田中さんは深刻な病気を患い、余命宣告を受けています。
「私は離婚していて、いまの妻とは再婚です。残念ながら、前妻との間にも、いまの妻との間にも子どもはいません。私には妹がいますが、疎遠な関係です」
田中さんは、前妻とは性格の不一致で離婚。再婚はしないつもりでしたが、1年前、勤務先に来ていた派遣社員の女性と縁あって結婚。2人ともバツイチで、女性には夫の元に残してきた、中学生の男児がひとりいるといいます。
「私の母親が資産家の家庭の出身だったため、私は3億円の遺産を相続しました。そのお金で港区のタワーマンションを2部屋購入し、賃貸に出して収益を得ているほか、株にも投資しています」
田中さんはタワーマンションの家賃と株への投資で、会社の給料以外に、毎月数十万円の収入を得ています。
「私は両親とも妹ともギクシャクしていて、若いときから疎遠な関係で、前の妻は私の実家の状況を何も知らなかったのです。しかし、うっかり妻に資産内容を知られてから、妻は極端な浪費をするようになり、それが原因でけんかが増え、離婚しました」
前妻との離婚の経緯がつらかったことから、再婚するつもりはなかったという田中さんですが、体調を崩したとき、派遣社員として来ていたいまの妻が積極的にサポートをしてくれたことがきっかけで親しくなり、結婚に至ったそうです。
会社のスタッフが教えてくれた、妻の行動
田中さんといまの妻の関係は決して悪くありません。また、妻も質素で控えめなタイプで、結婚後も職場を変えて派遣社員として勤務を続けるなど、勤勉なところに好感を持っていました。

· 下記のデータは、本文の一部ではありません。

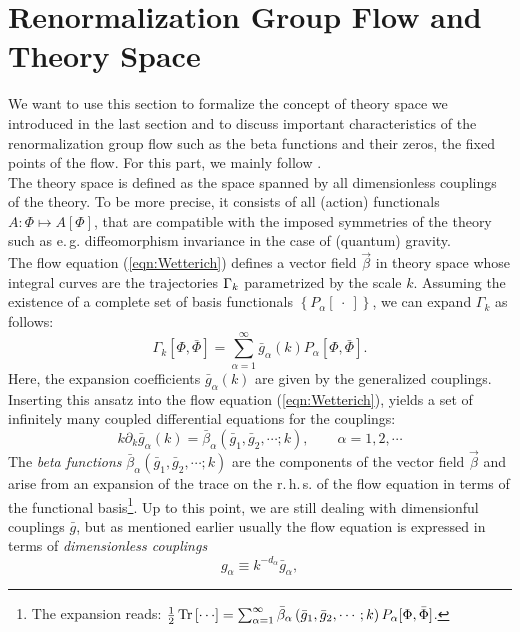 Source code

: \section{Renormalization Group Flow and Theory Space}
We want to use this section to formalize the concept of theory space we introduced in the last section and to discuss important characteristics of the renormalization group flow such as the beta functions and their zeros, the fixed points of the flow. For this part, we mainly follow \cite{ReuterSaueressig2012}. \\
The theory space is defined as the space spanned by all dimensionless couplings of the theory. To be more precise, it consists of all (action) functionals $A:\Phi \mapsto A[\Phi]$, that are compatible with the imposed symmetries of the theory such as e.\,g. diffeomorphism invariance in the case of (quantum) gravity. \\
The flow equation (\ref{eqn:Wetterich}) defines a vector field $\vec{\beta}$ in theory space whose integral curves are the trajectories $\Gamma_{k}$ parametrized by the scale $k$. Assuming the existence of a complete set of basis functionals $\left\{P_{\alpha}[\ \cdot \ ]\right\}$, we can expand $\Gamma_k$ as follows:
\begin{equation}
	\Gamma_{k}[\Phi, \bar{\Phi}]=\sum_{\alpha=1}^{\infty} \bar{g}_{\alpha}(k) P_{\alpha}[\Phi, \bar{\Phi}].
\end{equation}
Here, the expansion coefficients $ \bar{g}_{\alpha}(k)$ are given by the generalized couplings. Inserting this ansatz into the flow equation (\ref{eqn:Wetterich}), yields a set of infinitely many coupled differential equations for the couplings:
\begin{equation}
	k \partial_{k} \bar{g}_{\alpha}(k)=\bar{\beta}_{\alpha}\left(\bar{g}_{1}, \bar{g}_{2}, \cdots ; k\right), \qquad \alpha=1,2, \cdots
\end{equation}
The \textit{beta functions} $\bar{\beta}_{\alpha}\left(\bar{g}_{1}, \bar{g}_{2}, \cdots ; k\right)$  are the components of the vector field $\vec{\beta}$ and arise from an expansion of the trace on the r.\,h.\,s. of the flow equation in terms of the functional basis\footnote{The expansion reads: $\frac{1}{2}\tr{\cdots} = \sum_{\alpha=1}^{\infty} \bar{\beta}_{\alpha}\left(\bar{g}_{1}, \bar{g}_{2}, \cdots ; k\right) P_{\alpha}[\Phi, \bar{\Phi}]$.}. Up to this point, we are still dealing with dimensionful couplings $\bar{g}$, but as mentioned earlier usually the flow equation is expressed in terms of \textit{dimensionless couplings}
\begin{equation}
	g_{\alpha} \equiv k^{-d_{\alpha}} \bar{g}_{\alpha},
\end{equation}
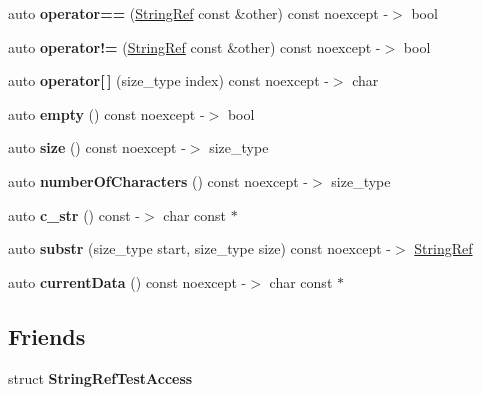 \begin{DoxyCompactItemize}
auto {\bfseries operator==} (\hyperlink{classCatch_1_1StringRef}{String\+Ref} const \&other) const noexcept -\/$>$ bool
\item 
\mbox{\label{classCatch_1_1StringRef_aaa6c8bf61c4628034c19763d1c8ad215}} 
auto {\bfseries operator!=} (\hyperlink{classCatch_1_1StringRef}{String\+Ref} const \&other) const noexcept -\/$>$ bool
\item 
\mbox{\label{classCatch_1_1StringRef_a4ba2e01eec1f0f56c257d213c796ab3b}} 
auto {\bfseries operator\mbox{[}$\,$\mbox{]}} (size\+\_\+type index) const noexcept -\/$>$ char
\item 
\mbox{\label{classCatch_1_1StringRef_ac6b68b9dc1e1dec69e884e3f7be581bd}} 
auto {\bfseries empty} () const noexcept -\/$>$ bool
\item 
\mbox{\label{classCatch_1_1StringRef_ae084d72cb2952cee61a63ef36611d0ad}} 
auto {\bfseries size} () const noexcept -\/$>$ size\+\_\+type
\item 
\mbox{\label{classCatch_1_1StringRef_a6a6cac7430e626ffdd7550a081e8168f}} 
auto {\bfseries number\+Of\+Characters} () const noexcept -\/$>$ size\+\_\+type
\item 
\mbox{\label{classCatch_1_1StringRef_a1669cb2765e820ca258159676cbd82a5}} 
auto {\bfseries c\+\_\+str} () const -\/$>$ char const $\ast$
\item 
\mbox{\label{classCatch_1_1StringRef_a248568b467cf6599320903ae613c8eee}} 
auto {\bfseries substr} (size\+\_\+type start, size\+\_\+type size) const noexcept -\/$>$ \hyperlink{classCatch_1_1StringRef}{String\+Ref}
\item 
\mbox{\label{classCatch_1_1StringRef_aee240387305ca8b249169d79f36e7002}} 
auto {\bfseries current\+Data} () const noexcept -\/$>$ char const $\ast$
\end{DoxyCompactItemize}
\subsection*{Friends}
\begin{DoxyCompactItemize}
\item 
\mbox{\label{classCatch_1_1StringRef_a420e64e1652de1b0d427775781b018f5}} 
struct {\bfseries String\+Ref\+Test\+Access}
\end{DoxyCompactItemize}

「妻は真面目で浪費をするタイプではなく、家計簿をつけるなどまめな人です。私も、妻にはいろいろな相談ができると安心していたのですが…」
しかし、あることをきっかけに、妻に不信感を抱くようになったといいます。
「ちょっとした体調不良だと思ってクリニックに行ったところ、大学病院を紹介されました」
精密検査の結果、深刻な病気を患っていることがわかり、半年の余命宣告を受けたといいます。
「大学病院で、一緒に説明を受けた妻はひどくショックを受け、泣き崩れました」
「でも、こんなに泣いてくれる人がいるなんて幸せだな、と思う気持ちもありました」
田中さんは、体が動くうちは仕事を続けながらも、妻とできるだけ一緒に過ごそうと考え、毎日粛々と出勤し、合間に治療を受けるという生活を送っていました。

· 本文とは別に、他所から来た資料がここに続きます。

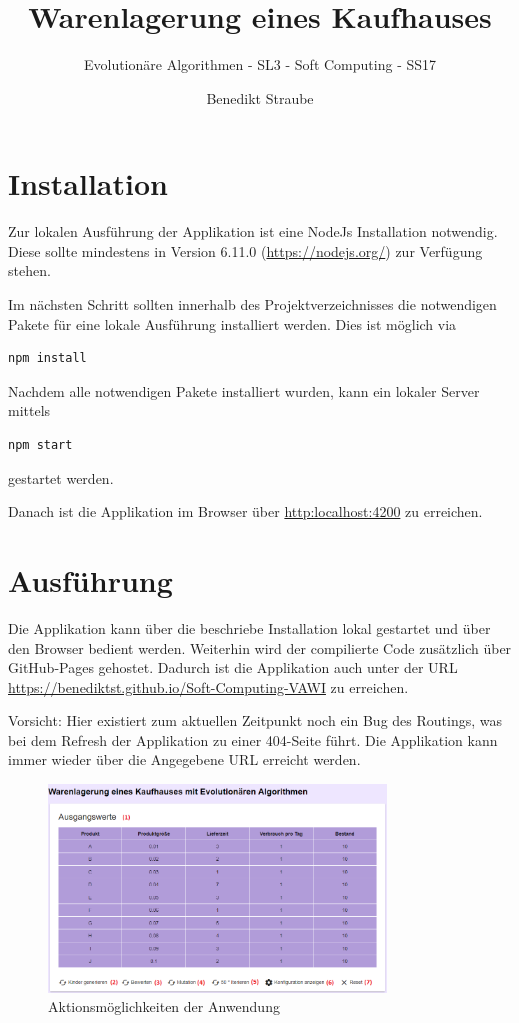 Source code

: \documentclass[]{scrartcl}
\title{Warenlagerung eines Kaufhauses}
\subtitle{Evolutionäre Algorithmen - SL3 - Soft Computing - SS17}
\author{Benedikt Straube}
\begin{document}
\maketitle

\newpage

\section{Installation}
Zur lokalen Ausführung der Applikation ist eine NodeJs Installation notwendig. Diese sollte mindestens in Version 6.11.0 (\url{https://nodejs.org/}) zur Verfügung stehen.

Im nächsten Schritt sollten innerhalb des Projektverzeichnisses die notwendigen Pakete für eine lokale Ausführung installiert werden. Dies ist möglich via 
\begin{lstlisting}[backgroundcolor=\color{lightgray}]
npm install
\end{lstlisting}

Nachdem alle notwendigen Pakete installiert wurden, kann ein lokaler Server mittels
\begin{lstlisting}[backgroundcolor=\color{lightgray}]
npm start
\end{lstlisting}
gestartet werden.

Danach ist die Applikation im Browser über \url{http:localhost:4200} zu erreichen.

\newpage
\section{Ausführung}
\label{ausfuehrung}
Die Applikation kann über die beschriebe Installation lokal gestartet und über den Browser bedient werden. Weiterhin wird der compilierte Code zusätzlich über GitHub-Pages gehostet. Dadurch ist die Applikation auch unter der URL \url{https://benediktst.github.io/Soft-Computing-VAWI} zu erreichen.

Vorsicht: Hier existiert zum aktuellen Zeitpunkt noch ein Bug des Routings, was bei dem Refresh der Applikation zu einer 404-Seite führt. Die Applikation kann immer wieder über die Angegebene URL erreicht werden.

\begin{figure}[htbp]
	\centering
	\includegraphics[width=0.8\textwidth]{res/interface.png}
	\caption{Aktionsmöglichkeiten der Anwendung}
	\label{img:interface}
\end{figure}
\end{document}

ところがある日、会社の女性スタッフから気になる話を聞かされました。
「以前、妻が在籍していた部署のスタッフから声をかけられました」
休日にたまたま出かけた先で、田中さんの妻が、中学生ぐらいの男の子と一緒にいるところを見たというのです。その日は、田中さんが検査入院をした当日の午後でした。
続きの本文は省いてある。